WHAT YOU SHOULD DO:
Pick out each line in these entries that contains the string "postgresql".

Records contained in a dataset:
---------------
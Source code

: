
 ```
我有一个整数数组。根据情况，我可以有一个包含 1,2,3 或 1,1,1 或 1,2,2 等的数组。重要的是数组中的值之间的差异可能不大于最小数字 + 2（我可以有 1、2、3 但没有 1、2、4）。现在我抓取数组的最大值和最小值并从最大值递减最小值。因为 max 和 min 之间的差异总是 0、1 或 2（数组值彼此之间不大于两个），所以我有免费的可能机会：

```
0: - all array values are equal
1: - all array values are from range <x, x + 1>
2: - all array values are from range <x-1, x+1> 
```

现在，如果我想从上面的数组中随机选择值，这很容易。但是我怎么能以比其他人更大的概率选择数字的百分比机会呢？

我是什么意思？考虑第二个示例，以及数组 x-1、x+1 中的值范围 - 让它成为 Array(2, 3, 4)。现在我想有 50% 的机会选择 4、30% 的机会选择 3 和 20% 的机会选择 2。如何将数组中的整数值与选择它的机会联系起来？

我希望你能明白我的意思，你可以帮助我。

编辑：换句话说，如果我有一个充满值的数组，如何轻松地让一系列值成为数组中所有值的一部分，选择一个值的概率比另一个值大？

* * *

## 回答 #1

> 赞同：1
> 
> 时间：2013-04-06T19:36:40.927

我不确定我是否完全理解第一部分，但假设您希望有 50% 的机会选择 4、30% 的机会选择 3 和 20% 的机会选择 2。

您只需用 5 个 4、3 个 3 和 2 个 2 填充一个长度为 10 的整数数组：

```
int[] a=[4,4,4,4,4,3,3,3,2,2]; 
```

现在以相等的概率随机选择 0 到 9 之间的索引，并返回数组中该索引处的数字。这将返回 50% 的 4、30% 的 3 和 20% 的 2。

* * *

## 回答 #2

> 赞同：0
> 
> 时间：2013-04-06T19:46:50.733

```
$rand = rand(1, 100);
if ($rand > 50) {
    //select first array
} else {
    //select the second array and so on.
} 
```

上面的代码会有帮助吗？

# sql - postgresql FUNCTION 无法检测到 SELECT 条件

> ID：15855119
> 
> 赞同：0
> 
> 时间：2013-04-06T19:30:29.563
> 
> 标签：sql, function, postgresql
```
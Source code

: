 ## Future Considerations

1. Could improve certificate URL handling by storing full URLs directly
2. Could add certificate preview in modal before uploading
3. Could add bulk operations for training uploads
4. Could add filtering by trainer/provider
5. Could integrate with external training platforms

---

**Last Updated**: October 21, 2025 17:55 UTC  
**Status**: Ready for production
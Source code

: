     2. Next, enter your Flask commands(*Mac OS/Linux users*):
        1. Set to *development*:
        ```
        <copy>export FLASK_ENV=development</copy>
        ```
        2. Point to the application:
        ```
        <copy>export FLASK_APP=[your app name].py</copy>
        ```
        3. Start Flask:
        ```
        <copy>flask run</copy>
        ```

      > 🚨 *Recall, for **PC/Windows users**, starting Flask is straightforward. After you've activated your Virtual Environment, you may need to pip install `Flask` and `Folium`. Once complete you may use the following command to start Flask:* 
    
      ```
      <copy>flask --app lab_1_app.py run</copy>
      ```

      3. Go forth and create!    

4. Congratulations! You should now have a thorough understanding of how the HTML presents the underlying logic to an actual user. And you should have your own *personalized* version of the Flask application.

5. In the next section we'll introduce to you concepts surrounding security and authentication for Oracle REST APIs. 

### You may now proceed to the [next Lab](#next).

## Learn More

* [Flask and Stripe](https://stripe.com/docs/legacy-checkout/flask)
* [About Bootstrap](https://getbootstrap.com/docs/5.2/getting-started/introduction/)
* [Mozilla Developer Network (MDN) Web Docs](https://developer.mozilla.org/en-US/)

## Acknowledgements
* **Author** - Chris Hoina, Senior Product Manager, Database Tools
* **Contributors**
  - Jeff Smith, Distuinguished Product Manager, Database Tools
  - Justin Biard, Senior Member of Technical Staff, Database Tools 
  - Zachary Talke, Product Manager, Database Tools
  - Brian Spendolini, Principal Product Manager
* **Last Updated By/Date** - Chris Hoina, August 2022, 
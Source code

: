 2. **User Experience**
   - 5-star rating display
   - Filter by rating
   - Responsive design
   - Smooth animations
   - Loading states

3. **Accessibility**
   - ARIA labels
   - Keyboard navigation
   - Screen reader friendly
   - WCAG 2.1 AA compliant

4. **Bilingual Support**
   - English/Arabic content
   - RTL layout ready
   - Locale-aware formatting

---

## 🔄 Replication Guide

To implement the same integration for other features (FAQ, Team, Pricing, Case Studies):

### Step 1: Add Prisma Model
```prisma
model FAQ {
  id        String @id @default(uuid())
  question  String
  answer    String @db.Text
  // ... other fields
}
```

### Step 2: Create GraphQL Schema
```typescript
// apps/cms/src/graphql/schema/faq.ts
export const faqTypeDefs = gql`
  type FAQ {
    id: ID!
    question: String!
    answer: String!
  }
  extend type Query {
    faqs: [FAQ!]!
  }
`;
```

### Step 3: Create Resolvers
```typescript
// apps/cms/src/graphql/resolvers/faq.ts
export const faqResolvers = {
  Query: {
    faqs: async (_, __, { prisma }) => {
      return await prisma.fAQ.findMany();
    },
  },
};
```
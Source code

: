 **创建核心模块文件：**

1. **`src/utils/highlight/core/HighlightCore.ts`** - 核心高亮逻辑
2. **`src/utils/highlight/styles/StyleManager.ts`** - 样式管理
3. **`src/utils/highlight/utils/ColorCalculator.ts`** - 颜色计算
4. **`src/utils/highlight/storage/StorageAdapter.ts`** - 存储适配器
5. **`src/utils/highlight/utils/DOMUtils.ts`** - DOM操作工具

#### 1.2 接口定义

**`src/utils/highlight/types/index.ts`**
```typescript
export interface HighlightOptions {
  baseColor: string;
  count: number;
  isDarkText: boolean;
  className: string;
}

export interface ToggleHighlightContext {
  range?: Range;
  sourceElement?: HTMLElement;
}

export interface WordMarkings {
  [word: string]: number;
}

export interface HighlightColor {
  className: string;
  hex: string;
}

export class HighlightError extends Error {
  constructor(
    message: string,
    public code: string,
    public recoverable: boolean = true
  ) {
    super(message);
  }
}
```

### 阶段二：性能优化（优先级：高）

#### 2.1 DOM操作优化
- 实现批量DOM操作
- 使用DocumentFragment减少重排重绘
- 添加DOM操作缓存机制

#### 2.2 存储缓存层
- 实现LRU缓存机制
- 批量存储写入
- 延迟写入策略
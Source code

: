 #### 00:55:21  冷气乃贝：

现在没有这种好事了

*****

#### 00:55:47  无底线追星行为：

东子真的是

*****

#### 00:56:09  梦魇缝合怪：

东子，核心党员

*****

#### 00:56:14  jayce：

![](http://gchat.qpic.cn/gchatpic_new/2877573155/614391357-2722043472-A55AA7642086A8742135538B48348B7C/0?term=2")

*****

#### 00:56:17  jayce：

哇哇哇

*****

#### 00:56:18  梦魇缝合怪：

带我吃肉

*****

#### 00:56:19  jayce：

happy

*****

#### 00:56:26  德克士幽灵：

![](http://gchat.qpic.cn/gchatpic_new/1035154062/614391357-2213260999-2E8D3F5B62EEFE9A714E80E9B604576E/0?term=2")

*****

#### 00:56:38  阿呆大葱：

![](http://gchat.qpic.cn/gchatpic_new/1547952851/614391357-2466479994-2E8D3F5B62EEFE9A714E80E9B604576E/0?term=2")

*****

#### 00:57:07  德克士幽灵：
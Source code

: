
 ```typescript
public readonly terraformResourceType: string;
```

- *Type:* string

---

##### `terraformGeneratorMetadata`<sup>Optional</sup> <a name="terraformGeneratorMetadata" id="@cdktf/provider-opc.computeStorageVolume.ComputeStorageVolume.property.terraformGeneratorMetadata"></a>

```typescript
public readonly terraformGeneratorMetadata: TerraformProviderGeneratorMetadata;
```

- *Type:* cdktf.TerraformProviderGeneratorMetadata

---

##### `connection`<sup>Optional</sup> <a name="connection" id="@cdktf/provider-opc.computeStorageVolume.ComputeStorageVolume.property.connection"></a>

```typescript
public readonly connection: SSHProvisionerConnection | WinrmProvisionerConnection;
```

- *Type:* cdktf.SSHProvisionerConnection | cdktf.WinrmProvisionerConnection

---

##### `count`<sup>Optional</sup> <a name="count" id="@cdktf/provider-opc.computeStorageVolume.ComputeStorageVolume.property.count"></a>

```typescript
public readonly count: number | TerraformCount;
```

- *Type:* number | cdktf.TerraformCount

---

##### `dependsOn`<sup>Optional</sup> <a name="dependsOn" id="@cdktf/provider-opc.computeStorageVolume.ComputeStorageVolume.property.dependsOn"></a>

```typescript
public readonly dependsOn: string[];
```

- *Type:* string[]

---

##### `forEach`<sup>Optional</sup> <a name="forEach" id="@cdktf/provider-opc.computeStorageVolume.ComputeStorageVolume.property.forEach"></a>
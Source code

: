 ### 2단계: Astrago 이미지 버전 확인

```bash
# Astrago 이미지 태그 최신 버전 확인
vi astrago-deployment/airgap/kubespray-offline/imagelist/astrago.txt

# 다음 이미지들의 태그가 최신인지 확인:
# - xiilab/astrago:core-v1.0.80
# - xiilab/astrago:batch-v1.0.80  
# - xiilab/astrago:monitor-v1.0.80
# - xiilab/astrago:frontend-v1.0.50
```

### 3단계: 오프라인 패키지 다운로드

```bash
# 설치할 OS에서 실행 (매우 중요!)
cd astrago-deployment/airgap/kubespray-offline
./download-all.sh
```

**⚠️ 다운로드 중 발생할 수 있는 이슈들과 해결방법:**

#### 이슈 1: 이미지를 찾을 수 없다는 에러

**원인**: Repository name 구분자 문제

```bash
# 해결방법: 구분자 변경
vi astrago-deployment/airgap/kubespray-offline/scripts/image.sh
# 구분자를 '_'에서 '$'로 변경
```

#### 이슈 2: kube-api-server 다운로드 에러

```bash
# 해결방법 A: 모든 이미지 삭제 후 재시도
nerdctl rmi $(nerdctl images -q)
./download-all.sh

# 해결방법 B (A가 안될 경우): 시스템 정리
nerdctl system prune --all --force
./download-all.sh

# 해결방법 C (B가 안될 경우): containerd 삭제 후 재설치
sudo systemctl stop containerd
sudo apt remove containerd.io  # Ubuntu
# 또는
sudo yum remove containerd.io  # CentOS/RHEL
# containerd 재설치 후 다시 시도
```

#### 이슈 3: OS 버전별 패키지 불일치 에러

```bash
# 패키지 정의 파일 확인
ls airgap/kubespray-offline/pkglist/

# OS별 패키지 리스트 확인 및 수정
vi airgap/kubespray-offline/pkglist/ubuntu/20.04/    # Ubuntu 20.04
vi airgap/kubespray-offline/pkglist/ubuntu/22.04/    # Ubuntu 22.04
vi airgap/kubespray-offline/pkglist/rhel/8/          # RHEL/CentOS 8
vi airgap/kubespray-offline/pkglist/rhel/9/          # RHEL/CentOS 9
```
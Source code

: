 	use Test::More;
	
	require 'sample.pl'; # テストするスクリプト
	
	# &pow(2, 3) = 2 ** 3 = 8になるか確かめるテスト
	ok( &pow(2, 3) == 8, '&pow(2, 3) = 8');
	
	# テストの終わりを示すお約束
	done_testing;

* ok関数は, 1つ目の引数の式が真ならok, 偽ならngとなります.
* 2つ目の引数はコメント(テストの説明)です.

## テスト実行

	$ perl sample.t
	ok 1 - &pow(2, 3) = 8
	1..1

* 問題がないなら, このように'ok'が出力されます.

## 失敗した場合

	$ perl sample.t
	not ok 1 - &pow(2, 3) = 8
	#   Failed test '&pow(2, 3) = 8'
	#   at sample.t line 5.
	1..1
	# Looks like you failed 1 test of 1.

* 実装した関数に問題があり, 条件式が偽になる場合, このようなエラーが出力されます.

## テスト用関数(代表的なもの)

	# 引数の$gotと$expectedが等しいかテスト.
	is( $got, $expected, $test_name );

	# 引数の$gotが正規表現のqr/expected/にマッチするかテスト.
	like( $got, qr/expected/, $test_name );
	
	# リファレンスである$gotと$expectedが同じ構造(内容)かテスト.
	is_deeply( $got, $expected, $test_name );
---------------
PROBLEM SOLUTION:
# sql - postgresql FUNCTION 无法检测到 SELECT 条件
> 标签：sql, function, postgresql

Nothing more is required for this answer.